Photo by Reese Moore Photography


For the stage version, Sandy Rustin wrote and adapted screenwriter Jonathan Lynn’s screenplay, folding in new bits and quips created by Hunter Foster and Eric Price. The Charleston Stage production also marks the main stage directorial debut of the company’s repertory member Colin Waters.

Over the past few years, Waters has been a ubiquitous Charleston Stage presence with an impressively wide-ranging track record as a performer on the Dock Street stage. For this production, he leverages his comic skills to harness the ensemble cast in a series of mishaps and murders that increasingly up the on-stage antics.

Much like the film it’s adapted from, this noteworthy departure from the famed Parker Brothers board game delves into the Cold War American politics that inform the plot. This “Clue” is set in 1950s at the height of McCarthyism, with the Red Scare somewhat folded into the goings on.

Before I parse those performances, due credit must be paid to a key agent in the production: the set. For this production, scenic designer Adam Jehle has devised a beauty.
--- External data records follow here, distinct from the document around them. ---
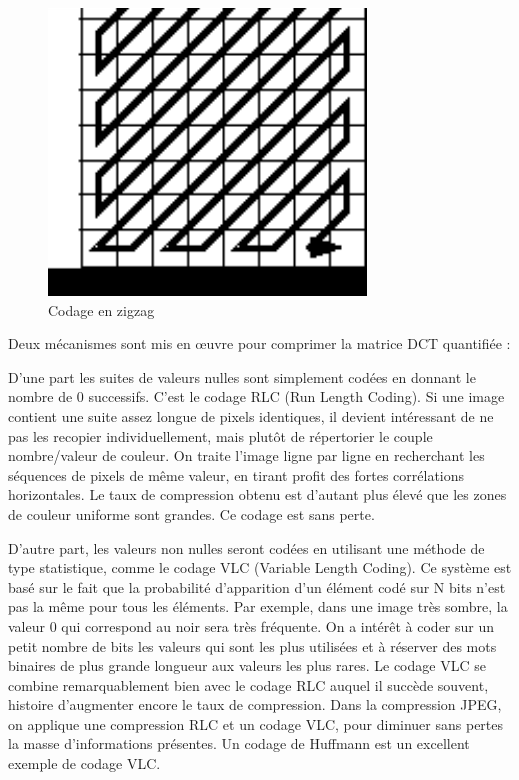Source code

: \documentclass[a4paper,10pt]{article}
\begin{document}
\begin{figure}[htbp]
\begin{center}
	\includegraphics{zigzag.pdf}
\caption{Codage en zigzag}
\label{default}
\end{center}
\end{figure}

Deux mécanismes sont mis en \oe uvre pour comprimer la matrice DCT quantifiée :

D'une part les suites de valeurs nulles sont simplement codées en donnant le nombre de 0 successifs. C'est le codage RLC (Run Length Coding). Si une image contient une suite assez longue de pixels identiques, il devient intéressant de ne pas les recopier individuellement, mais plutôt de répertorier le couple nombre/valeur de couleur. On traite l'image ligne par ligne en recherchant les séquences de pixels de même valeur, en tirant profit des fortes corrélations horizontales. Le taux de compression obtenu est d'autant plus élevé que les zones de couleur uniforme sont grandes. Ce codage est sans perte.

D'autre part, les valeurs non nulles seront codées en utilisant une méthode de type statistique, comme le codage VLC (Variable Length Coding). Ce système est basé sur le fait que la probabilité d'apparition d'un élément codé sur N bits n'est pas la même pour tous les éléments. Par exemple, dans une image très sombre, la valeur 0 qui correspond au noir sera très fréquente. On a intérêt à coder sur un petit nombre de bits les valeurs qui sont les plus utilisées et à réserver des mots binaires de plus grande longueur aux valeurs les plus rares. Le codage VLC se combine remarquablement bien avec le codage RLC auquel il succède souvent, histoire d'augmenter encore le taux de compression. Dans la compression JPEG, on applique une compression RLC et un codage VLC, pour diminuer sans pertes la masse d'informations présentes. Un codage de Huffmann est un excellent exemple de codage VLC.
\end{document}
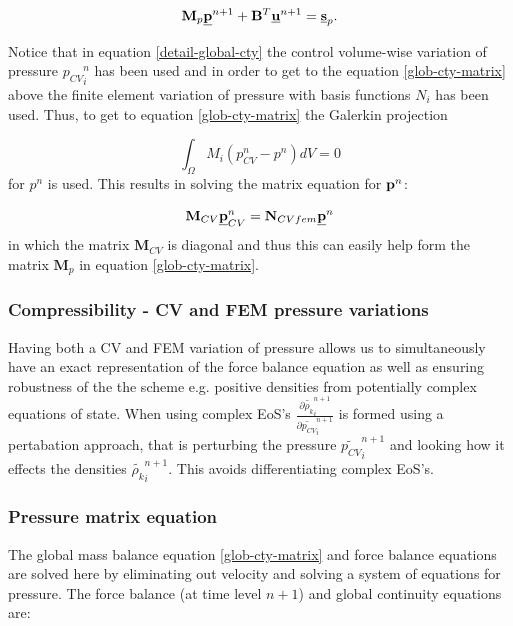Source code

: \begin{equation}
{\mathbf M}_p \underline{\bf p}^{n+1} + {\mathbf B}^T \underline{\bf u}^{n+1}
= \underline{\bf s}_p.
\label{glob-cty-matrix}
\end{equation}

Notice that in equation \ref{detail-global-cty} the
control volume-wise variation of pressure ${p_{CV}}_i^n$ has been
used and in order to get to the equation  \ref{glob-cty-matrix}
above the finite element variation of pressure with basis
functions $N_i$ has been used. Thus, to get to equation
\ref{glob-cty-matrix} the Galerkin projection

\begin{equation}
\int_{\Omega} M_i (p_{CV}^n-p^n) dV =0
\end{equation}
for $p^n$ is used. This results in solving the matrix
equation for ${\bf p}^n$:

\begin{equation}
{\mathbf M}_{CV} \underline{\bf p}_{CV}^n = {\mathbf N}_{CVfem} \underline {\bf p}^n
\end{equation}
in which the matrix ${\mathbf M}_{CV}$ is diagonal and thus
this can easily help form the matrix ${\mathbf M}_p$ in equation
\ref{glob-cty-matrix}.

\subsubsection{Compressibility - CV and FEM pressure variations}

Having both a CV and FEM variation of pressure allows us to
simultaneously have an exact representation of the force balance
equation as well as ensuring robustness of the the scheme
e.g. positive densities from potentially complex equations
of state. When using complex EoS's $\frac{\partial \tilde { \rho_k}_i^{n+1}}{\partial \tilde {p_{CV}}_i^{n+1}}$ is formed
using a pertabation approach, that is
perturbing the pressure $\tilde {p_{CV}}_i^{n+1}$ and looking how
it effects the densities $\tilde {\rho_k}_i^{n+1}$. This
avoids differentiating complex EoS's.





\subsubsection{Pressure matrix equation}

The
global mass balance equation \ref{glob-cty-matrix} and
force balance equations  are solved here by eliminating
out velocity and solving a system of equations for
pressure.
The force balance (at time level $n+1$)
and global continuity equations are:

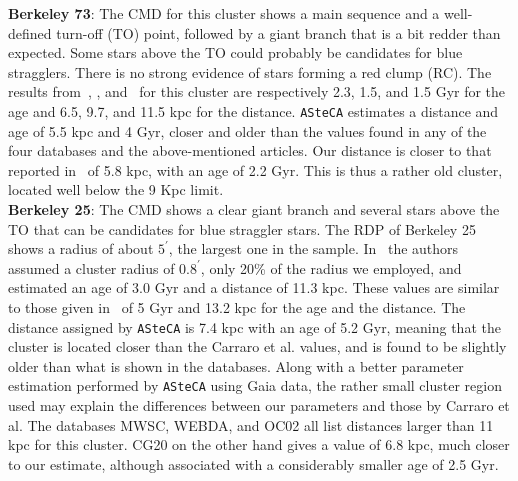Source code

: \documentclass{aa}
\begin{document}
\begin{appendix}
  \noindent \textbf{Berkeley 73}: The CMD for this cluster shows a main sequence
  and a well-defined turn-off (TO) point, followed by a giant branch
  that is a bit redder than expected. Some stars above the TO could probably be
  candidates for blue stragglers. There is no strong evidence of stars forming a
  red clump (RC).
  The results from~\cite{Ortolani_2005}, \cite{Carraro_2005},
  and~\cite{Carraro_2007_oldOC} for this cluster are respectively 2.3, 1.5, and 1.5 Gyr for the age and
  6.5, 9.7, and 11.5 kpc for the  distance.
  \texttt{ASteCA} estimates a distance and age of 5.5 kpc and 4 Gyr,
  closer and older than the values found in any of the four databases and the
  above-mentioned articles. Our distance is closer to that reported
  in~\cite{Dias_2021} of 5.8 kpc, with an age of 2.2 Gyr. This is thus a
  rather old cluster, located well below the 9 Kpc limit.\\

  \noindent \textbf{Berkeley 25}: The CMD shows a clear giant branch and several stars
  above the TO that can be candidates for  blue straggler stars. The RDP of
  Berkeley 25 shows a radius of  about $5^{\prime}$, the largest one in the sample.
  In~\cite{Carraro_2005} the authors assumed a cluster radius of $0.8^{\prime}$,
  only 20\% of the radius we employed, and estimated an age of 3.0 Gyr and a
  distance of 11.3 kpc. These values are similar to those given
  in~\cite{Carraro_2007_oldOC} of 5 Gyr and 13.2 kpc for the age and the
  distance.
  The distance assigned by \texttt{ASteCA} is 7.4 kpc with an age of 5.2 Gyr,
  meaning that the cluster is located closer than the Carraro et al.
  values, and is found to be slightly older than what is shown in the
  databases.
  Along with a better parameter estimation performed by \texttt{ASteCA} using
  Gaia data, the rather small cluster region used may explain the differences
  between our parameters and those by Carraro et al. The databases MWSC,
  WEBDA, and OC02 all list distances larger than 11 kpc for this cluster. CG20
  on the other hand gives a value of 6.8 kpc, much closer to our estimate,
  although associated with a considerably smaller age of 2.5 Gyr.\\


\end{appendix}
\end{document}
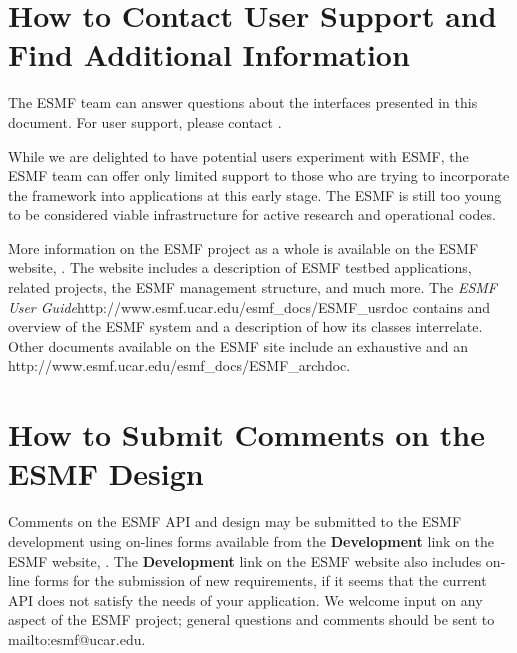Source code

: \section{How to Contact User Support and Find Additional Information}
\label{sec:Support}
The ESMF team can answer questions about the interfaces presented in this 
document.  For user support, please contact 
.  

While we are delighted to have potential users experiment with ESMF, the
ESMF team can offer only limited support to those who are trying to incorporate 
the framework into applications at this early stage.  The ESMF is still
too young to be considered viable infrastructure for active research and 
operational codes.  

More information on the ESMF project as a whole is available on the 
ESMF website, .  
The website includes a description of ESMF testbed applications, related projects,
the ESMF management structure, and much more.  The \htmladdnormallink
{{\it ESMF User Guide}}{http://www.esmf.ucar.edu/esmf_docs/ESMF_usrdoc} contains 
and overview of the ESMF system and a description of how its classes interrelate.
Other documents available on the ESMF site include an exhaustive
and an 
{http://www.esmf.ucar.edu/esmf_docs/ESMF_archdoc}.

\section{How to Submit Comments on the ESMF Design}
\label{sec:Submission}
Comments on the ESMF API and design may be submitted to the ESMF development 
using on-lines forms available from the {\bf Development} link on the ESMF 
website, .  
The {\bf Development} 
link on the ESMF website also includes on-line forms for the submission of 
new requirements, if it seems that the current API does not satisfy the needs of 
your application.  We welcome input on any aspect of the ESMF project; general
questions and comments should be sent to 
{mailto:esmf@ucar.edu}.






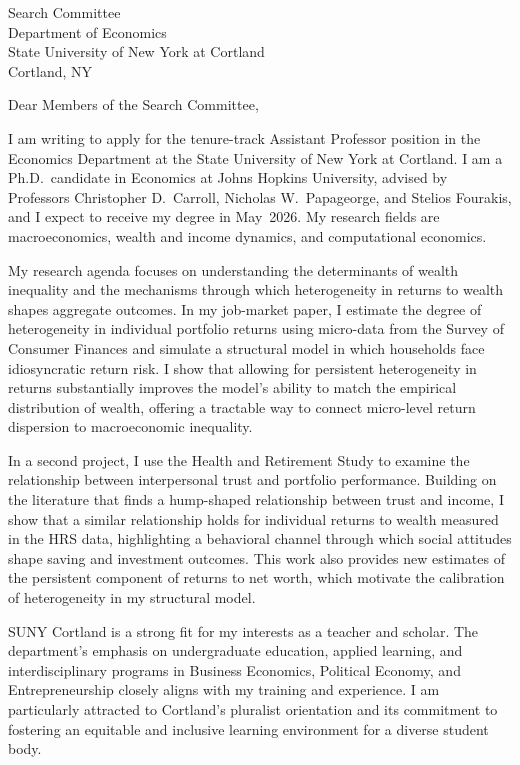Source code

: \documentclass[11pt,letterpaper]{letter}
\begin{document}
\begin{letter}{Search Committee \\
Department of Economics \\
State University of New York at Cortland \\
Cortland, NY}

\opening{Dear Members of the Search Committee,}

I am writing to apply for the tenure-track Assistant Professor position in the Economics Department at the State University of New York at Cortland. I am a Ph.D.\ candidate in Economics at Johns Hopkins University, advised by Professors Christopher D.~Carroll, Nicholas W.~Papageorge, and Stelios Fourakis, and I expect to receive my degree in May~2026. My research fields are macroeconomics, wealth and income dynamics, and computational economics.

My research agenda focuses on understanding the determinants of wealth inequality and the mechanisms through which heterogeneity in returns to wealth shapes aggregate outcomes. In my job-market paper, I estimate the degree of heterogeneity in individual portfolio returns using micro-data from the Survey of Consumer Finances and simulate a structural model in which households face idiosyncratic return risk. I show that allowing for persistent heterogeneity in returns substantially improves the model’s ability to match the empirical distribution of wealth, offering a tractable way to connect micro-level return dispersion to macroeconomic inequality.

In a second project, I use the Health and Retirement Study to examine the relationship between interpersonal trust and portfolio performance. Building on the literature that finds a hump-shaped relationship between trust and income, I show that a similar relationship holds for individual returns to wealth measured in the HRS data, highlighting a behavioral channel through which social attitudes shape saving and investment outcomes. This work also provides new estimates of the persistent component of returns to net worth, which motivate the calibration of heterogeneity in my structural model.

SUNY Cortland is a strong fit for my interests as a teacher and scholar. The department’s emphasis on undergraduate education, applied learning, and interdisciplinary programs in Business Economics, Political Economy, and Entrepreneurship closely aligns with my training and experience. I am particularly attracted to Cortland’s pluralist orientation and its commitment to fostering an equitable and inclusive learning environment for a diverse student body.


\end{letter}
\end{document}
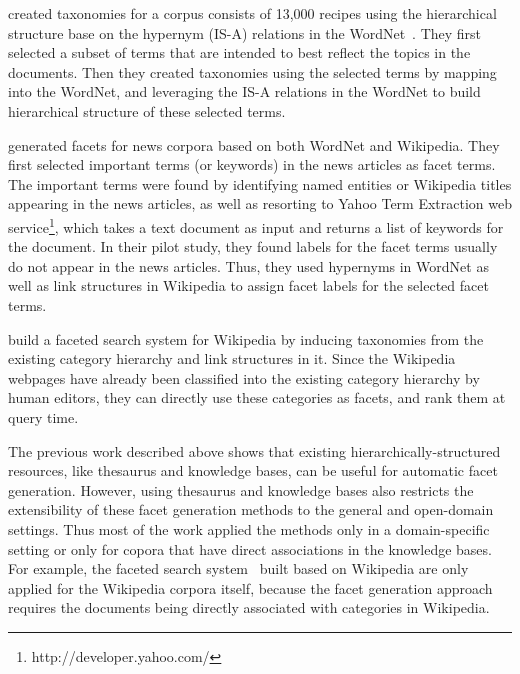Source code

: \citet{stoica2007automating} created taxonomies for a corpus consists of 13,000 recipes using the hierarchical structure base on the hypernym (IS-A) relations in the WordNet~\cite{fellbaum1998wordnet}. They first selected a subset of terms that are intended to best reflect the topics in the documents. Then they created taxonomies using the selected terms by mapping into the WordNet, and leveraging the IS-A relations in the WordNet to build hierarchical structure of these selected terms.

\citet{dakka2008automatic} generated facets for news corpora based on both WordNet and Wikipedia. They first selected important terms (or keywords) in the news articles as facet terms. The important terms were found by identifying named entities or Wikipedia titles appearing in the news articles, as well as resorting to Yahoo Term Extraction web service\footnote{http://developer.yahoo.com/}, which takes a text document as input and returns a list of keywords for the document. In their pilot study, they found labels for the facet terms usually do not appear in the news articles. Thus, they used hypernyms in WordNet as well as link structures in Wikipedia to assign facet labels for the selected facet terms.

\citet{li2010facetedpedia} build a faceted search system for Wikipedia by inducing taxonomies from the existing category hierarchy and link structures in it. Since the Wikipedia webpages have already been classified into the existing category hierarchy by human editors, they can directly use these categories as facets, and rank them at query time. 

The previous work described above shows that existing hierarchically-structured resources, like thesaurus and knowledge bases, can be useful for automatic facet generation. However, using thesaurus and knowledge bases also restricts the extensibility of these facet generation methods to the general and open-domain settings. 
Thus most of the work applied the methods only in a domain-specific setting or only for copora that have direct associations in the knowledge bases.
For example, the faceted search system~\cite{li2010facetedpedia} built based on Wikipedia are only applied for the Wikipedia corpora itself, because the facet generation approach requires the documents being directly associated with categories in Wikipedia. 

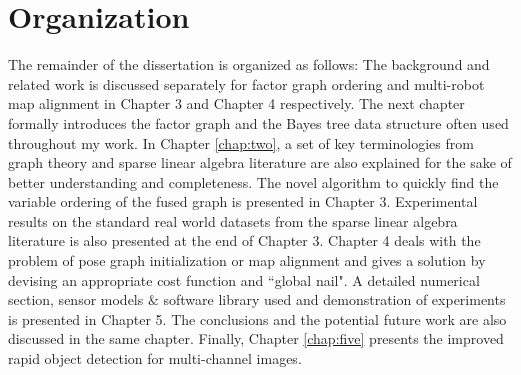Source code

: \section{Organization}
The remainder of the dissertation is organized as follows: The background and related work is discussed separately for factor graph ordering and multi-robot map alignment in Chapter 3 and Chapter 4 respectively. The next chapter formally introduces the factor graph and the Bayes tree data structure often used throughout my work. In Chapter \ref{chap:two}, a set of key terminologies from graph theory and sparse linear algebra literature are also explained for the sake of better understanding and completeness. The novel algorithm to quickly find the variable ordering of the fused graph is presented in Chapter 3. Experimental results on the standard real world datasets from the sparse linear algebra literature is also presented at the end of Chapter 3. Chapter 4 deals with the problem of pose graph initialization or map alignment and gives a solution by devising an appropriate cost function and ``global nail". A detailed numerical section, sensor models $\&$ software library used and demonstration of experiments is presented in Chapter 5. The conclusions and the potential future work are also discussed in the same chapter. Finally, Chapter \ref{chap:five} presents the improved rapid object detection for multi-channel images.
While suitably tricked-out burnished wood and oil paintings befitting the toney home of the well-to-do Mr. Boddy, it also brings to life the room-roaming board game in inventive ways.

Farcical forays play out in the genre’s multiple doors. Through them, characters pop in and out to enter and exit hallmark spaces from the game — the library, the billiard room, the conservatory, etc. — with paintings on a backstage wall flipping over to reveal each. But unlike the static structures in most farces, these doors have legs, with actors wheeling them hither and yon across the stage to comic, antic effect.

At the same time, effective use of color is deployed throughout, with each suspect swathed in the hue that cues up their name, compliments of costume designer Hayley O’Brien. Think a feather-topped teal for Mrs. Peacock, a boldly bedazzled fire engine red for Miss Scarlet, a swell emerald suit for Mr. Green.

Now, about those characters. This play works best when the performers go for the glory in their interpretation — and go for the gusto in physical comedy. As the butler Wadsworth, Justin Von Stein makes his Charleston Stage debut in fine, lithe fettle, smoothing over all of the mayhem with a mellifluous British accent as he nimbly navigates pratfalls and the like with deceptive ease.

Others among the famed suspects hold their own, too, among them Kathy Summer, who makes impressive performative hay with the prattling, sanctimonious Mrs. Peacock; Dominick Ventrella as a quirkily nervous Mr. Green; and Mike Hornacek, who has Southern-fried fun with Colonel Mustard. All in all, the cast delivers commendable wattage as they bustle and scamper, enter and exit, vamp and wilt, wielding some weapons while deflecting others.

But in this work, the clue is in the humor. This is not a murder mystery that trades in suspense. Instead, its motivation is black comedy — of the pleasant chuckle-eliciting variety more than rip-snorting guffaws. And it’s agreeable enough for the entire family, too.

Apart from a some mild, come-hithering from Brietta Goodman’s self-possessed Miss Scarlet, “Clue” offers both the requisite nostalgia and fast-paced repartee for parents, as well as some amped-up shenanigans sure to entertain the visually-savvy TikTok generation.

Photo by Reese Moore Photography


To wit, my 10-year-old daughter Beatrice and her chum Vivienne were beyond delighted with the show — solid testament indeed for a rare weeknight splurge likely to work its way into their tween banter in the weeks to come.

All in all, “Clue: On Stage” chugs along amiably, even while its requisite physical rigor is certainly more of a strenuous workout than its energized actors let on. At Charleston Stage, they are all-in for a fun, fangless evening at the theater, one certain to go down as easy as the wine in Mr. Boddy’s crystal goblets.